Pull every line containing "generate" from the entries.

[Stored data]
=-=-=-=-=

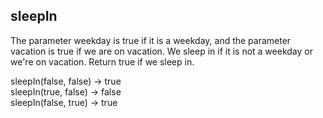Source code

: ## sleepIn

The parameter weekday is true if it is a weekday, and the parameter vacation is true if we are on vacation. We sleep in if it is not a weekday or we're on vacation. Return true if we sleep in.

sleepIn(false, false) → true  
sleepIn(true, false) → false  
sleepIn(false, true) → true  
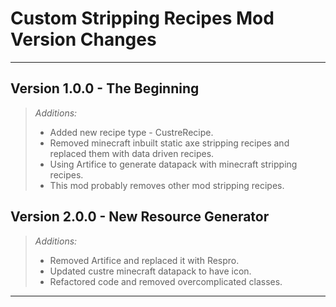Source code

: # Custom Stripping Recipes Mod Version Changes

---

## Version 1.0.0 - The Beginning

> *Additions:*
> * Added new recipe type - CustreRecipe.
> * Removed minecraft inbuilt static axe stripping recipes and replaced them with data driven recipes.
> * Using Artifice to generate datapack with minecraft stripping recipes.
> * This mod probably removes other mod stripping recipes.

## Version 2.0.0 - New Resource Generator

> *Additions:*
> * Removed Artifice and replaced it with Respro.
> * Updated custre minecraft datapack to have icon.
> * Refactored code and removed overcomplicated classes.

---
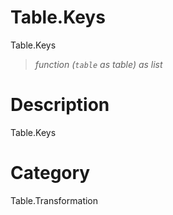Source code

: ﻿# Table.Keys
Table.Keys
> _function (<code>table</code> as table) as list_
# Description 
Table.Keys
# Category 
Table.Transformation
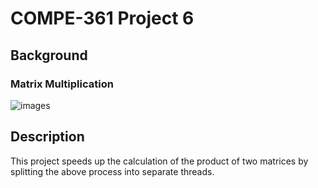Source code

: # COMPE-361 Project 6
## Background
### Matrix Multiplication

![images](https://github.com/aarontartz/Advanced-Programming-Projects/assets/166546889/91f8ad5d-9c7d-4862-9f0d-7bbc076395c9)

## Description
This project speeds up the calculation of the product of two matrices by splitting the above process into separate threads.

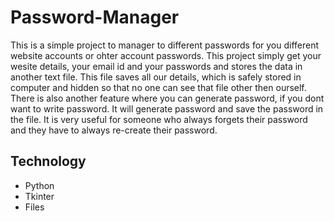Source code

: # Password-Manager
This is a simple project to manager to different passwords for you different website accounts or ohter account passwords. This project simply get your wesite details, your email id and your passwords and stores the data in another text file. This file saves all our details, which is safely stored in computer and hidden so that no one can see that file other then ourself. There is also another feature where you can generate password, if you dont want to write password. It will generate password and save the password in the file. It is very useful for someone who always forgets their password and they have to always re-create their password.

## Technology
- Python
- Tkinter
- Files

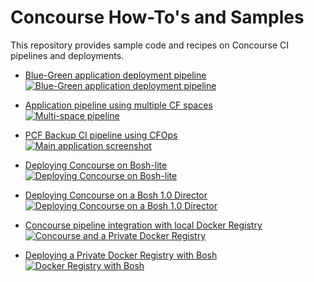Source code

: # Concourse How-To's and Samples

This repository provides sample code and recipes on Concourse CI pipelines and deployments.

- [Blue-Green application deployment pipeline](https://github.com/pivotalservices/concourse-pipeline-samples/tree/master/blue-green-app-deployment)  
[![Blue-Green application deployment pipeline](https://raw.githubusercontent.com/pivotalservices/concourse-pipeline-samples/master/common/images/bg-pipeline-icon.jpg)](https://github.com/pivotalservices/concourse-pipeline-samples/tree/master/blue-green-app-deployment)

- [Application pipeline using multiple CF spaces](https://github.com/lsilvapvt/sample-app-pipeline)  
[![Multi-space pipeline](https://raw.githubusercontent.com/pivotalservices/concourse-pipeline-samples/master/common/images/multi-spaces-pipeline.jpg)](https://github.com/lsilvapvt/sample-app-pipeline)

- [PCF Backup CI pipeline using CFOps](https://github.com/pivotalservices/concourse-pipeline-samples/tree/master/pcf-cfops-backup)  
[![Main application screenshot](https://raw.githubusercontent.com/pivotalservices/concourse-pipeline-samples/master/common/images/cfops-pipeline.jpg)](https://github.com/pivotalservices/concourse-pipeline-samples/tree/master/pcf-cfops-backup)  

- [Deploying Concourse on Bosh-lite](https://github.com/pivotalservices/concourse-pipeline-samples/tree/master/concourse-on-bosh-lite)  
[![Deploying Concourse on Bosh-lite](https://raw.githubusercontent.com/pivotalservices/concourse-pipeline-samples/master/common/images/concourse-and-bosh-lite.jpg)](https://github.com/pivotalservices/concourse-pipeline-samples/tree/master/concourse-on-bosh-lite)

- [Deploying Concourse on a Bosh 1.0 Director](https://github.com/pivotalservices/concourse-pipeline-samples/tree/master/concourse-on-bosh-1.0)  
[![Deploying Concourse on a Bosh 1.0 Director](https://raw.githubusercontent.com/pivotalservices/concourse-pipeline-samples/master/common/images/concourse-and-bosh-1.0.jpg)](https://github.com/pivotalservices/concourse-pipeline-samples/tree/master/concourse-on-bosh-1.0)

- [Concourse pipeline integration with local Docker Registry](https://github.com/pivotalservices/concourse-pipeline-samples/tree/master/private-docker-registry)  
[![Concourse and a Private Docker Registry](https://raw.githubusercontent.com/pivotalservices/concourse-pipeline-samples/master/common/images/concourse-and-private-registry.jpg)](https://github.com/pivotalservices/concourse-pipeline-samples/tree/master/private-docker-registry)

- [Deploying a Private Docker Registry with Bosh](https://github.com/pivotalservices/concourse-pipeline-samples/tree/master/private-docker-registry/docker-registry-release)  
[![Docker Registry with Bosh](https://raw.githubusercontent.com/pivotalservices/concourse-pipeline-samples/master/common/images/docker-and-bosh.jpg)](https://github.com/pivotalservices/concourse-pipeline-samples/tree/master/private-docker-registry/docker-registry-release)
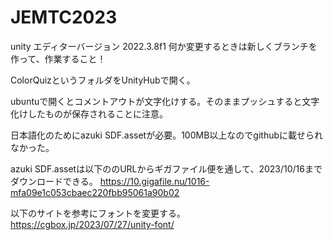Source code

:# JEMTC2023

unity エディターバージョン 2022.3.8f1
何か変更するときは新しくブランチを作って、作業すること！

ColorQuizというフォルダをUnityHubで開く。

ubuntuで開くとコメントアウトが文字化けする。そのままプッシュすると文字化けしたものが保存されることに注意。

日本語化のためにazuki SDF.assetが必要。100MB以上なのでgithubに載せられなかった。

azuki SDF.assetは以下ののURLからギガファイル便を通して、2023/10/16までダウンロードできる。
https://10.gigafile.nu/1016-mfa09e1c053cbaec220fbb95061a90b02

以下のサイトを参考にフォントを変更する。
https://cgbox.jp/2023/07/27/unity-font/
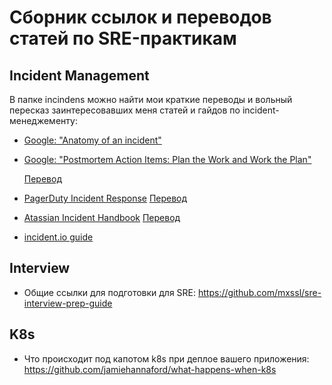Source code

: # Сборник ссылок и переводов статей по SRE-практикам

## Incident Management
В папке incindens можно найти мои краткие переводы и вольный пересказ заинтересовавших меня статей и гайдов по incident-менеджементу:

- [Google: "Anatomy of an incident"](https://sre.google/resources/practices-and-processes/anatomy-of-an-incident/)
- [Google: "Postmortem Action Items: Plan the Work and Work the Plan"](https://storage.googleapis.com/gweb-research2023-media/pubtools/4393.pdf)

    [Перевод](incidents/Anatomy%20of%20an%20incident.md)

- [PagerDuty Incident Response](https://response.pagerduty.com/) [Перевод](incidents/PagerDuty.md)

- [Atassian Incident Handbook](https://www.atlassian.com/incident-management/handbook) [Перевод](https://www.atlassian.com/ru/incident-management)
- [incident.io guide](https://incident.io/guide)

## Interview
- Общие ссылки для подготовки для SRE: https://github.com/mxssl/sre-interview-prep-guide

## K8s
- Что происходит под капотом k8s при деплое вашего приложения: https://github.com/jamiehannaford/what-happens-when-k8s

=-=-=-=-=

WRITTEN REPLY
> * Using Artifice to generate datapack with minecraft stripping recipes.
This is a simple project to manager to different passwords for you different website accounts or ohter account passwords. This project simply get your wesite details, your email id and your passwords and stores the data in another text file. This file saves all our details, which is safely stored in computer and hidden so that no one can see that file other then ourself. There is also another feature where you can generate password, if you dont want to write password. It will generate password and save the password in the file. It is very useful for someone who always forgets their password and they have to always re-create their password.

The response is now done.